Reading the records beneath this task, work out how many lines contain the word "tree" and reply with only that number.
"""
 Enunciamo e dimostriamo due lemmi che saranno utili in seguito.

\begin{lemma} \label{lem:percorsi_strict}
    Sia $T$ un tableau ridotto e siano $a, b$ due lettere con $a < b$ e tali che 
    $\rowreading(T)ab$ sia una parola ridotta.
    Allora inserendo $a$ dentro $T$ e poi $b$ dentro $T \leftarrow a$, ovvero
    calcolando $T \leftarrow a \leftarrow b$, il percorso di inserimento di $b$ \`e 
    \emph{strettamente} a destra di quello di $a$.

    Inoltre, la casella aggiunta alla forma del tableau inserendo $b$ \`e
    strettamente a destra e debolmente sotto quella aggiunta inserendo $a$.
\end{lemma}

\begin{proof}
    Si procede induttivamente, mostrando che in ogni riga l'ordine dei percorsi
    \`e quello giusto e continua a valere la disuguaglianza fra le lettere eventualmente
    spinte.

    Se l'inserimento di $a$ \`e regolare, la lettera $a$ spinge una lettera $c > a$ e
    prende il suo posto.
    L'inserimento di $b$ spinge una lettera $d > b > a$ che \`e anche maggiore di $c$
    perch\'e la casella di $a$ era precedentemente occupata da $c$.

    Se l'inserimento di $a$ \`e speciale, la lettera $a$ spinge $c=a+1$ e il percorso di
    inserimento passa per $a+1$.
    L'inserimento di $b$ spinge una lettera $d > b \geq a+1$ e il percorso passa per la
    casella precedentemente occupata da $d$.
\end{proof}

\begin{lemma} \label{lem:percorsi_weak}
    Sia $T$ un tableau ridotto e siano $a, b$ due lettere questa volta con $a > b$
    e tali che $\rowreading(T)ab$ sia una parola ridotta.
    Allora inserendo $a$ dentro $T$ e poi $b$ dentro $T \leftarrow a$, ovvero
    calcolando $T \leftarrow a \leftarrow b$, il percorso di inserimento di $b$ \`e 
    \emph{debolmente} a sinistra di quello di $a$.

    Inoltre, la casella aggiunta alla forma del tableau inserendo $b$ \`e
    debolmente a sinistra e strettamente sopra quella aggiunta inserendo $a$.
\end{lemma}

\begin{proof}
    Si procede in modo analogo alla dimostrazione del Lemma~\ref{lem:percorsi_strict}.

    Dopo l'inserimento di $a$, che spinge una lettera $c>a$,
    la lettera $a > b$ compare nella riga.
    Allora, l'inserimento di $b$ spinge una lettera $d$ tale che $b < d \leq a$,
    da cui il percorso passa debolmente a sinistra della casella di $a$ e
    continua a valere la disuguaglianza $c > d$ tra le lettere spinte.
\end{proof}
"""
"""
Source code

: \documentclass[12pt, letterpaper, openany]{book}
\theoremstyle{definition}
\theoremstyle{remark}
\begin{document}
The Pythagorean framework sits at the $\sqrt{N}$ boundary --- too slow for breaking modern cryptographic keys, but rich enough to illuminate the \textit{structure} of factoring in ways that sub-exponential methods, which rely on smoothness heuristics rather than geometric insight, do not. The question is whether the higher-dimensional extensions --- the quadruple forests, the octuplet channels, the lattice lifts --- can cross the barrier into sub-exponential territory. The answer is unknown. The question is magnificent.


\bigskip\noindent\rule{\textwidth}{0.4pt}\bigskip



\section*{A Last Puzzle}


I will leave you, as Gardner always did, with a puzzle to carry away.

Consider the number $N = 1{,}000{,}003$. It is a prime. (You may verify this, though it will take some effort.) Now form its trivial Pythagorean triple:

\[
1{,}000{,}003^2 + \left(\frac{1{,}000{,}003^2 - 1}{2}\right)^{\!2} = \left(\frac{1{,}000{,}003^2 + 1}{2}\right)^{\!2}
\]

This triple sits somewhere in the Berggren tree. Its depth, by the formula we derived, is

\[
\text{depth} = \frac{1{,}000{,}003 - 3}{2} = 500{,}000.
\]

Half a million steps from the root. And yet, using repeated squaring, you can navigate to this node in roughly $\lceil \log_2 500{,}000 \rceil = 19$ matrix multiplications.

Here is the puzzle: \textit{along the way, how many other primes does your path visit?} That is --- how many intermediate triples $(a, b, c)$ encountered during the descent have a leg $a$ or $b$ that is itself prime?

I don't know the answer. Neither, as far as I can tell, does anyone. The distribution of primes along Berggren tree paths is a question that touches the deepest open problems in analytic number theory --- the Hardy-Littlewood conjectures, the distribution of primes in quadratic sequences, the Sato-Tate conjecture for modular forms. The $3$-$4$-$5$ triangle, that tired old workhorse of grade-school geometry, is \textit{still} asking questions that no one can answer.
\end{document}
"""
- _ANSWER TO THIS TASK_
2